Hemophilia is an X-linked inherited bleeding disorder caused by mutations in the F8 (hemophilia A) or F9 (hemophilia B) genes, resulting in reduced production/function of the factor VIII (FVIII) or factor IX (FIX) proteins. Novel therapeutics to improve care for persons with hemophilia and other genetic diseases that has shown signs of success is the Adeno-associated virus (AAV) vector gene therapy. There are 3 possible immunological obstructions an AAV-based gene therapy has to overcome to be considered successful: (1) vector transduction impediment by already existing anti-AAV neutralizing antibodies, (2) transduced cells eradication by anti-AAV-capsid T cells (cellular immune response), and (3) immune response development against the transgene-product. For each of these obstructions, the intricate relationship between them and immune mechanisms are not fully understood. Some studies have suggested that addressing any one of these limitations by designing immunosuppression may worsen others.
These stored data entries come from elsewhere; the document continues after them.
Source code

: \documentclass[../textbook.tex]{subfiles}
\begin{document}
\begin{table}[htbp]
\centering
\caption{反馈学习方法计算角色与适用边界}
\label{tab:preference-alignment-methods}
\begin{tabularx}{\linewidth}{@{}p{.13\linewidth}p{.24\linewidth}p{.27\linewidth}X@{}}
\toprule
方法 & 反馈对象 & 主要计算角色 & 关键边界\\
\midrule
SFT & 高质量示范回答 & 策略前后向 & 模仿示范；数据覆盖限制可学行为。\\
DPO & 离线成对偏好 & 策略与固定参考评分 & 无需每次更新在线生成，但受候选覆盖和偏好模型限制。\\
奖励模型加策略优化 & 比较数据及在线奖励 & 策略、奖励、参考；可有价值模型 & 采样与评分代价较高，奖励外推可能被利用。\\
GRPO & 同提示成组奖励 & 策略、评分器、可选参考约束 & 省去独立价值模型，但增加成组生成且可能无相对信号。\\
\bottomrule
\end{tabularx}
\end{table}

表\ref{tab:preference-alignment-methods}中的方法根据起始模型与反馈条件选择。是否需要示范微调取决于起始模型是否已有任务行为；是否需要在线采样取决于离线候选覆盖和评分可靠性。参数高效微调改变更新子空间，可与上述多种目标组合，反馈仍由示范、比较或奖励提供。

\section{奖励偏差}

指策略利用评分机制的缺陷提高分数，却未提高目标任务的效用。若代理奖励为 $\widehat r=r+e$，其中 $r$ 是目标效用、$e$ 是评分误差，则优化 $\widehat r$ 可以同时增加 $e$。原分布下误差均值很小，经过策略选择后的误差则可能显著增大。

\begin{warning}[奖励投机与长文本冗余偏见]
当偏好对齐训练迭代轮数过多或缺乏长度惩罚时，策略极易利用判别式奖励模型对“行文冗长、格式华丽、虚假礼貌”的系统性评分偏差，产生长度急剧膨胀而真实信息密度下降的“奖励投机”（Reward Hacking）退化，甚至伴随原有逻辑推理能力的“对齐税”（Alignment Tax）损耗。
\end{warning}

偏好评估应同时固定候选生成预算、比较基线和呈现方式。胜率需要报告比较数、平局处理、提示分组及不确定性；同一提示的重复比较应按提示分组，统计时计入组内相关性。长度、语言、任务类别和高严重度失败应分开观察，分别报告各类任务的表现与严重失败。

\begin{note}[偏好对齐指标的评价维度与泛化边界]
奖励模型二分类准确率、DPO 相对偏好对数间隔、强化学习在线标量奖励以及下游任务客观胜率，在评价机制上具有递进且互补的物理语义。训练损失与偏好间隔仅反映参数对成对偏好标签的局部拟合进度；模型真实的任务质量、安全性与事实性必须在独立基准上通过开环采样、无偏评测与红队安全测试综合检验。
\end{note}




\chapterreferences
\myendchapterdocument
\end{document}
Scientists from the Children’s Hospital of Philadelphia: Dr. Benjamin Samelson-Jones, Jonathan Finn, Dr. Patricia Favaro, Dr. J. Fraser Wright and Dr. Valder Arruda sought the time intensive T cell-directed immunosuppression and measure its impact on rabbit anti-thymocyte globulin (ATG) in non-human primates receiving therapeutically relevant doses of AAV-human factor IX (hFIX) vectors. Their results showed that anti-FIX antibodies were observed with early administration of rabbit ATG accompanied by AAV administration anti-FIX antibodies. The research work is published in the Journal Molecular Therapy. Methods & Clinical Development.
After the administration of ATG, the research team observed a significant decrease in lymphocyte numbers in each group of animals. They also noticed that shortly after ATG administration, there was a transient increase in the frequency of CD4+CD25+FoxP3+ cells in all animals; however, the size of this increase was varied among the animals. ATG was not found to have any depleting effects on platelets and red cell and platelet counts.
The early administration of ATG accompanied by AAV administration was found to be associated with the development of antibodies against the hFIX transgene-product. However, when the administration of ATG was delayed, there was no detectable immune response against hFIX transgene-product, either T cell mediated or humoral. The formation of an inhibitor to hFIX was found to be associated with a Th17 cytokine signature and an increase in the frequency of Th17 cells.
The administration of ATG was well tolerated in their preclinical studies and did not results in an increase the risk for opportunistic infections or have any effect on body weight. In addition, there was no increase in T cell secretion of IFN-γ to AAV2 capsid proteins or hFIX neither was any humoral responses to the transgene product. The only abnormality that was observed a spike in the MMF levels.
An examination of the anti-AAV2 IgG antibodies titer showed that the immunosuppression regimens did not stop humoral responses to the vector capsid. The early administration of ATG seemed to partially inhibit the onset of the humoral anti-capsid response, resulting in a rapid increase in antibody titers following immunosuppression withdrawal in all three animals
The researchers have been able to establish a specific time period around the administration of vector during which rigorous immunosuppression can alter the immune system toward immunogenicity and away from immune tolerance. The findings of the study will advance the successful development of immunosuppression regimens for AAV-based gene therapy.
Samelson-Jones BJ, Finn JD, Favaro P, Wright JF, Arruda VR. Timing of Intensive Immunosuppression Impacts Risk of Transgene Antibodies after AAV Gene Therapy in Nonhuman Primates. Mol Ther Methods Clin Dev. 2020;17:1129-1138.